__Action item__. Only one stretch of the records below is wanted: the lines from the one holding "9. You should" through the one holding "4. Push the". Return it exactly, both ends included.

__Extracted material__.

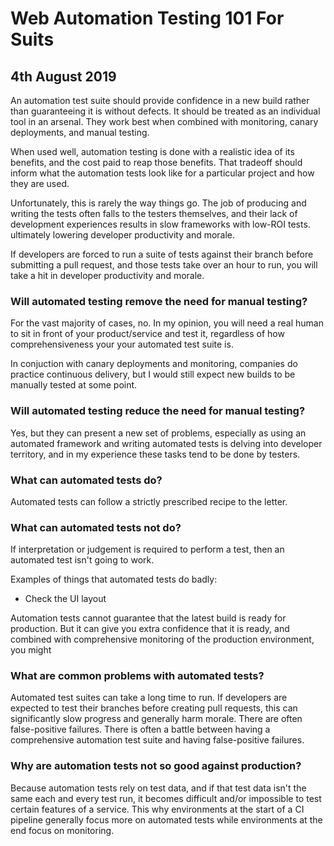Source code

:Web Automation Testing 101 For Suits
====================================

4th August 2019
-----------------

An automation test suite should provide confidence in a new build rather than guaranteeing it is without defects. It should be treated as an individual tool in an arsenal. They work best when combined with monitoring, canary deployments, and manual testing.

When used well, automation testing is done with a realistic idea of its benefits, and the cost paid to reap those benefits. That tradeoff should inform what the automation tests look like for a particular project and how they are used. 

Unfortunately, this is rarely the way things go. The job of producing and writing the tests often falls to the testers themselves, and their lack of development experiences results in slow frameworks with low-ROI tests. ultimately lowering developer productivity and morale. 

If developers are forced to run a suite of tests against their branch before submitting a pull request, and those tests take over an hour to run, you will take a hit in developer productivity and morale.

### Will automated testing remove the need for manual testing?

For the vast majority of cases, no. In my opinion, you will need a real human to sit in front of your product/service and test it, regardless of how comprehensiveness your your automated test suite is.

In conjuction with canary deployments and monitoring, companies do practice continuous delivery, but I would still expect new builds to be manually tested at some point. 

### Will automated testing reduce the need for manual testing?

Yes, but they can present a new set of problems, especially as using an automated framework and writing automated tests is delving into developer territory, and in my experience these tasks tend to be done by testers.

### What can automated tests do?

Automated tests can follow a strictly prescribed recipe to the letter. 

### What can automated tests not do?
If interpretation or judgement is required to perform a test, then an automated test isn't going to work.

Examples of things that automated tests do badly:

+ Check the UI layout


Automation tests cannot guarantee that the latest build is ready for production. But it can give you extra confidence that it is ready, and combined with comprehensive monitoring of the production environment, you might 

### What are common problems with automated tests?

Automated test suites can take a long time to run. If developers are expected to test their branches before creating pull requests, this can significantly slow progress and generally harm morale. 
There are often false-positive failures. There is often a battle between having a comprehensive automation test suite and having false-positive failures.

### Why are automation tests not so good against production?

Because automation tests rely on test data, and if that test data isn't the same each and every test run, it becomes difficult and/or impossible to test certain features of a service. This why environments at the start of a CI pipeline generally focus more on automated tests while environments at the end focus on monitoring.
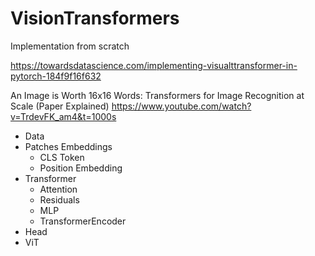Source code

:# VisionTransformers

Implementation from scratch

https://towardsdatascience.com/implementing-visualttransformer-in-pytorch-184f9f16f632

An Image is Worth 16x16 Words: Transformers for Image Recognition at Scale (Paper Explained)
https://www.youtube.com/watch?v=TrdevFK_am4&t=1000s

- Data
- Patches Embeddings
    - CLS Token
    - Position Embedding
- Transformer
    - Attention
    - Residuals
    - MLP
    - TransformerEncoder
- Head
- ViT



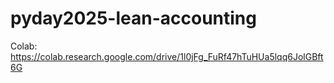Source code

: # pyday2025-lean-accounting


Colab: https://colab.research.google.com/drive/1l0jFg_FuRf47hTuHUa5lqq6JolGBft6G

==

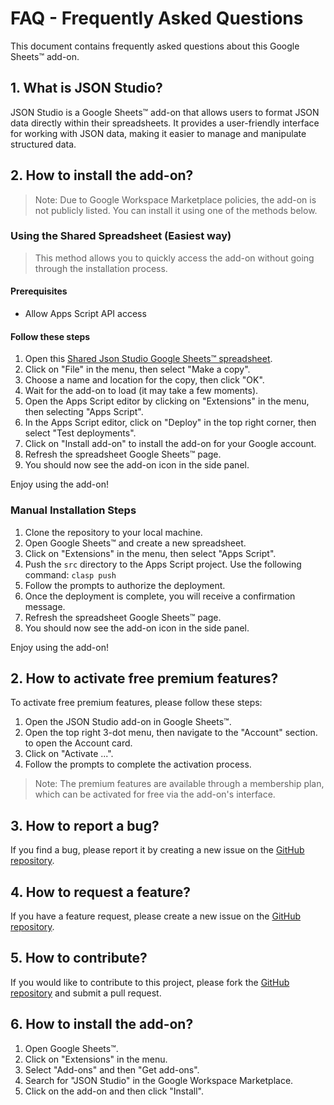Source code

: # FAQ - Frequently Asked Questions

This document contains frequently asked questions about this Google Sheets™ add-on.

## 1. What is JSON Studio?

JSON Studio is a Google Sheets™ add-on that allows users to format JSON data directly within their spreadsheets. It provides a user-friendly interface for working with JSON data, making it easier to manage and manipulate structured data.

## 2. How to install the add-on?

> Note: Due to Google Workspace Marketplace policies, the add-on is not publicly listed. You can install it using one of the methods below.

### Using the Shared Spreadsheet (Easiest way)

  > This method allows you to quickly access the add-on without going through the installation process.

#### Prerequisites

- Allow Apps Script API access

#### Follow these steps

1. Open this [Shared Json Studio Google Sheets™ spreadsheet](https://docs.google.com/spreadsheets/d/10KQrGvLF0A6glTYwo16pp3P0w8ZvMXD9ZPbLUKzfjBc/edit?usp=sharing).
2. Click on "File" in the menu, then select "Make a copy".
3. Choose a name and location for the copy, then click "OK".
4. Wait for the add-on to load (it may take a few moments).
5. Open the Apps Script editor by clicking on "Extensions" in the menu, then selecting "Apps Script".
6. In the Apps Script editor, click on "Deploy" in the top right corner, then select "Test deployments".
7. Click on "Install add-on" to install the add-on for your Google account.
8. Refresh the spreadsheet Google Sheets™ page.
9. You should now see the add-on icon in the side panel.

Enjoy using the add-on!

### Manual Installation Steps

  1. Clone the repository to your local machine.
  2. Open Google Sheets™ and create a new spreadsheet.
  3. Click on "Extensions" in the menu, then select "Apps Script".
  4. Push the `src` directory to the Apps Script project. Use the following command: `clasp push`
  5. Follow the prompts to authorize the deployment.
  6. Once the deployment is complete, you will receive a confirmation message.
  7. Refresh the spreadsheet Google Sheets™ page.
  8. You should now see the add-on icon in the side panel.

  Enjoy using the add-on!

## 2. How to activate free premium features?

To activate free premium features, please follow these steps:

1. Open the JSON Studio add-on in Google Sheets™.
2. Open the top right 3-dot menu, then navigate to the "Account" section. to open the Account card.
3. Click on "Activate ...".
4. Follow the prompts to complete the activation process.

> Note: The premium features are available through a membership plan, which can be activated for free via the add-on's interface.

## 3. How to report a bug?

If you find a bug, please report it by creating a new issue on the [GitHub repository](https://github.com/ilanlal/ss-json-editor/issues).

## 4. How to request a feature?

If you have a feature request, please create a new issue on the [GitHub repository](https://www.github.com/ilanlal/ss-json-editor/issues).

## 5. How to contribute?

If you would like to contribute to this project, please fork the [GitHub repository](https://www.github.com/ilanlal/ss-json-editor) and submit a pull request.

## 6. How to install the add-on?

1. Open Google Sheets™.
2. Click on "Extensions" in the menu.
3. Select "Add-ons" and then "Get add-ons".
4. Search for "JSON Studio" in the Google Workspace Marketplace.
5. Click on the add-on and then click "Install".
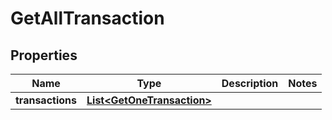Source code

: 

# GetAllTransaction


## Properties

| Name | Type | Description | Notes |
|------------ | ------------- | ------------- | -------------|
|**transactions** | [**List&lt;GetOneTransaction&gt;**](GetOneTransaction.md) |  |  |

__Reply to the task__.
9. You should now see the add-on icon in the side panel.

Enjoy using the add-on!

### Manual Installation Steps

  1. Clone the repository to your local machine.
  2. Open Google Sheets™ and create a new spreadsheet.
  3. Click on "Extensions" in the menu, then select "Apps Script".
  4. Push the `src` directory to the Apps Script project. Use the following command: `clasp push`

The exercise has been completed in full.